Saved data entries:

▼▼▼

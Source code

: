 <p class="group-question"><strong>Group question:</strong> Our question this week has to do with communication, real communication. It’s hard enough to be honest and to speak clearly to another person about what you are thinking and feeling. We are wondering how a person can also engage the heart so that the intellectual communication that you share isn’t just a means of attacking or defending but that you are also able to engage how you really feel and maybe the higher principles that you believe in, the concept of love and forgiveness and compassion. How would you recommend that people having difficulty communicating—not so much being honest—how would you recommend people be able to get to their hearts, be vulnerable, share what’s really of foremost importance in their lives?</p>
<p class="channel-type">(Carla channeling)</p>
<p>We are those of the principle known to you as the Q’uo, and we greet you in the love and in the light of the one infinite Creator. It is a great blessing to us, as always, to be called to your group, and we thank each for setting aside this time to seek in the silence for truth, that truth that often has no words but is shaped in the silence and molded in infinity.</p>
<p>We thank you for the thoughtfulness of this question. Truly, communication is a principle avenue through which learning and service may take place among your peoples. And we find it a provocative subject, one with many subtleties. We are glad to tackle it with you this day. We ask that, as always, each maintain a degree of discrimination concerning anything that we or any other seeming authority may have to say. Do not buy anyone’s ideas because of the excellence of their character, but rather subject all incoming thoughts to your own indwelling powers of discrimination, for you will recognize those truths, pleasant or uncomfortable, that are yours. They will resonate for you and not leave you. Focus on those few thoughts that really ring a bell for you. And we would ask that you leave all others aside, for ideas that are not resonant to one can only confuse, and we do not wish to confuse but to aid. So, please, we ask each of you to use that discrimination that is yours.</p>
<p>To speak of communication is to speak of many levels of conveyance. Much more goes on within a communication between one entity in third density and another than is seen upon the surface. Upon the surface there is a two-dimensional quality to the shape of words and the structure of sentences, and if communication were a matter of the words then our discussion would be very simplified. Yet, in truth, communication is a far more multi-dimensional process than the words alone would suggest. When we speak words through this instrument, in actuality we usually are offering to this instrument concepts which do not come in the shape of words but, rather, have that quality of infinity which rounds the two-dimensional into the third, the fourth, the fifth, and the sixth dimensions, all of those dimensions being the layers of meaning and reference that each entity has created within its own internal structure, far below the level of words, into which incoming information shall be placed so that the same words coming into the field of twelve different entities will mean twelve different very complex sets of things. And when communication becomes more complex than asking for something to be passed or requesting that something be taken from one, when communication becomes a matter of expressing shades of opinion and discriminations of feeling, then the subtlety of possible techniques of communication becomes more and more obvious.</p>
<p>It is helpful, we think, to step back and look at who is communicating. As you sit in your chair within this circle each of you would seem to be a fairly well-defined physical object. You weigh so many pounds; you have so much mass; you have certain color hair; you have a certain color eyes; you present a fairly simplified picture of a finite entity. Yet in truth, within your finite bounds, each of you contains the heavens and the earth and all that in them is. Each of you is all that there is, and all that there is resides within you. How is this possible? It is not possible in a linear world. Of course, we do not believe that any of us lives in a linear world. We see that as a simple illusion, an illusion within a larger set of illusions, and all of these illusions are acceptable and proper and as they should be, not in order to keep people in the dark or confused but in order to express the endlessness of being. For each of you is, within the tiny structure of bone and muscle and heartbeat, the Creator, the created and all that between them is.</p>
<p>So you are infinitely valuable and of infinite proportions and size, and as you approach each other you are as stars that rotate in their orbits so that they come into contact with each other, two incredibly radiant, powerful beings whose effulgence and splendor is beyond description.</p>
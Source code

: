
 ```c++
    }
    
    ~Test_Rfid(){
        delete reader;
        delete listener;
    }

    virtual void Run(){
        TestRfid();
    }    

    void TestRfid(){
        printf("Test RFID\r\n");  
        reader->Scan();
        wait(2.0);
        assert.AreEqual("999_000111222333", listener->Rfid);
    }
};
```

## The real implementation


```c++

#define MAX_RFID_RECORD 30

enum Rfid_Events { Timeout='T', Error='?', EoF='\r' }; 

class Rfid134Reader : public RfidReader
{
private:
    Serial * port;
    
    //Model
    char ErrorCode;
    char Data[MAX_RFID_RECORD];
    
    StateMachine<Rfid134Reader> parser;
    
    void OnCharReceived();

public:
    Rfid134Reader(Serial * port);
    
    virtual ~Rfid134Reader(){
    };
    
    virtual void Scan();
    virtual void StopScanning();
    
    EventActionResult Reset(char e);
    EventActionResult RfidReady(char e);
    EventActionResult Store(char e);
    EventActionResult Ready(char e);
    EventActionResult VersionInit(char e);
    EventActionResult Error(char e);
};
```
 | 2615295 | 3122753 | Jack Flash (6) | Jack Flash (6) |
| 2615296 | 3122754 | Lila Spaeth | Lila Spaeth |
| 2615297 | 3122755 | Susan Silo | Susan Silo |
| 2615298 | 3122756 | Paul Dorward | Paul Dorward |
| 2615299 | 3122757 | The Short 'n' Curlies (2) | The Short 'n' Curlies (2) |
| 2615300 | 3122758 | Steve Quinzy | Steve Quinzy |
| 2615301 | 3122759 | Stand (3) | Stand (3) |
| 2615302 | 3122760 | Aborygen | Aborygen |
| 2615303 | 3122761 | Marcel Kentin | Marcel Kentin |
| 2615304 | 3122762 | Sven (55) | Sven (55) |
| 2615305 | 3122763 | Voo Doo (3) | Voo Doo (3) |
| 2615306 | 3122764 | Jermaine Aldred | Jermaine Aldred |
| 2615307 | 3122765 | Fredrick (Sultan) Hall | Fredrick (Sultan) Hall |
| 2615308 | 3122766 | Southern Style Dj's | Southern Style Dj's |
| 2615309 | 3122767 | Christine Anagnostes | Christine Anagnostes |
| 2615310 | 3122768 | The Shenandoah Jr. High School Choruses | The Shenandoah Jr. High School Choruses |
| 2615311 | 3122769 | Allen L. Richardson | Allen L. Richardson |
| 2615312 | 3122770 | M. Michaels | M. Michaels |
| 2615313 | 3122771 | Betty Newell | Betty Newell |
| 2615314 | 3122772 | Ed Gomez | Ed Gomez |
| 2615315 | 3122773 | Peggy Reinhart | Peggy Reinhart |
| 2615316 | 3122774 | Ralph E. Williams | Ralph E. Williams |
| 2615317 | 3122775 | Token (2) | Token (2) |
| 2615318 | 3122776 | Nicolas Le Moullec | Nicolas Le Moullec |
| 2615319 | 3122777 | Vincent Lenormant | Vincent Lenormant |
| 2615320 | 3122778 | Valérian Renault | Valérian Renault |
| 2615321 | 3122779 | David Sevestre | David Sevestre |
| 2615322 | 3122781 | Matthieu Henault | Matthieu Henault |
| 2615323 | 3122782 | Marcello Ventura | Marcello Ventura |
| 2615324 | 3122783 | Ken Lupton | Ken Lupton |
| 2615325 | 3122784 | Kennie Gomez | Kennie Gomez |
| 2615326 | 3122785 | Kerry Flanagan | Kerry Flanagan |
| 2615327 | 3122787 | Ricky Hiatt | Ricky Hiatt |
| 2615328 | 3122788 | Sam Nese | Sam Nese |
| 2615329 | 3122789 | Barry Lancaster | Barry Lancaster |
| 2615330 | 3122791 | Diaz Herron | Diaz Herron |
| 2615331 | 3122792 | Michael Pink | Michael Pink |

▲▲▲

• [Your objective]:
Copy out only the lines of the records above from the one with "Newell | Betty Newell |" through the one with "Sevestre | David Sevestre |", exactly as they stand, both included.

• [Response to this exercise]:
| 2615313 | 3122771 | Betty Newell | Betty Newell |
| 2615314 | 3122772 | Ed Gomez | Ed Gomez |
| 2615315 | 3122773 | Peggy Reinhart | Peggy Reinhart |
| 2615316 | 3122774 | Ralph E. Williams | Ralph E. Williams |
| 2615317 | 3122775 | Token (2) | Token (2) |
| 2615318 | 3122776 | Nicolas Le Moullec | Nicolas Le Moullec |
| 2615319 | 3122777 | Vincent Lenormant | Vincent Lenormant |
| 2615320 | 3122778 | Valérian Renault | Valérian Renault |
| 2615321 | 3122779 | David Sevestre | David Sevestre |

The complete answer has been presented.